According to research, Kubernetes is predominantly for people who build platforms with almost a quarter of respondents citing that they are DevOps engineers.
By Muggie van Staden, CEO of Obsidian Systems
This is hardly surprising given how it has become an integral component for organisations that are embracing multi-cloud operations and need container orchestration to streamline to the edge.
In fact, many expect the future of hybrid multi-cloud Kubernetes will combine best-of-breed solutions from public and private clouds to guarantee long-term cost and performance optimisations. It is all about smoothly integrating with public and private clouds while tailoring Kubernetes to the business environment, building affordable clusters, and connecting them throughout operations.
New operations
Even traditionally conservative sectors like financial services are seeing the value of embracing Kubernetes. Telcos are also leveraging Kubernetes in their data centres for streaming devices and doing things like scale to zero and subscription-based dynamic rollouts of content.
Considering that improved maintenance, monitoring, and automation is considered an important technology goal, Kubernetes has a critical role to play. It can also assist in modernising infrastructure and enable companies to realise faster time to market with their solutions.
It is less about using Kubernetes to scale, and more about being able to effectively use agile solutions that have logging, monitoring, and load balancing built-in.
Using Kubernetes as the foundation, a company can collapse a plethora of tools into one environment and provide the flexibility they need to test fast and roll out products fast. This also makes Kubernetes ideal for standardising infrastructure that has become increasingly complex given the rapid push to digitally transform over the past 19 months.

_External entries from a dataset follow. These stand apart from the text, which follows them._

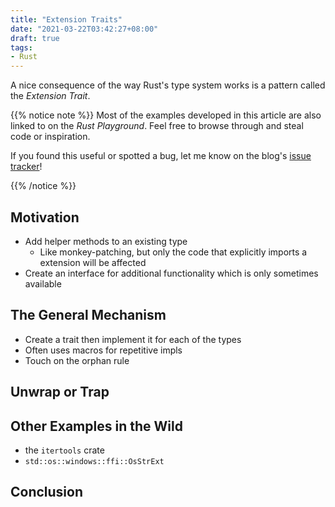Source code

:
 ```yaml
---
title: "Extension Traits"
date: "2021-03-22T03:42:27+08:00"
draft: true
tags:
- Rust
---
```


A nice consequence of the way Rust's type system works is a pattern called
the *Extension Trait*.

{{% notice note %}}
Most of the examples developed in this article are also linked to on the
*Rust Playground*. Feel free to browse through and steal code or inspiration.

If you found this useful or spotted a bug, let me know on the blog's
[issue tracker][issue]!

[repo]: https://github.com/Michael-F-Bryan/💩🔥🦀
[issue]: https://github.com/Michael-F-Bryan/adventures.michaelfbryan.com/issues
{{% /notice %}}

## Motivation

- Add helper methods to an existing type
    - Like monkey-patching, but only the code that explicitly imports a
      extension will be affected
- Create an interface for additional functionality which is only sometimes
  available

## The General Mechanism

- Create a trait then implement it for each of the types
- Often uses macros for repetitive impls
- Touch on the orphan rule

## Unwrap or Trap

## Other Examples in the Wild

- the `itertools` crate
- `std::os::windows::ffi::OsStrExt`

## Conclusion
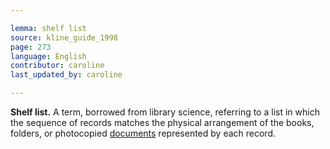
 ```yaml
---

lemma: shelf list
source: kline_guide_1998
page: 273
language: English
contributor: caroline
last_updated_by: caroline

---
```


**Shelf list.** A term, borrowed from library science, referring to a list in which the sequence of records matches the physical arrangement of the books, folders, or photocopied [documents](document.html) represented by each record.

This is also where automation plays a key part. Today, it is all about lowering operating costs while providing flexibility to remove vendor dependencies from the technology estate.
Cloud focus
With the use of hybrid or multi-cloud environments becoming increasingly accepted as business drivers, Kubernetes will help companies navigate some of the complexities associated with this.
Scale is an obvious one. With scale issues already being encountered in the bare metal, virtual machine, and Kubernetes spaces, there is a need to move towards ‘model-driven’ operations to deal with this sprawl.
Already, people are using Kubernetes for things like better configuration management or as a more enhanced automation tool. It is not a case of waiting until they get to a 200 node scale problem where current tools fall apart. Some say that the 20 to 50 node cluster range is probably the sweet spot for most people when it comes to Kubernetes. For some organisations, it makes sense to have a lot of small clusters, one for every team or one for every project, for example.
And then there are companies choosing to split their Kubernetes clusters between at least two zones, to give them a little bit of high availability, thinking about failure domains, and blast radius. Now, two to five clusters might be about a multi-region setup or compartmentalisation. An example of the latter can be having a dedicated cluster for databases, one for all the Web apps and the rest of the clusters for the more sensitive apps and/or data.
Ultimately, Kubernetes is changing the face of computing in a cloud-driven world. Companies must embrace it to compete and remain agile.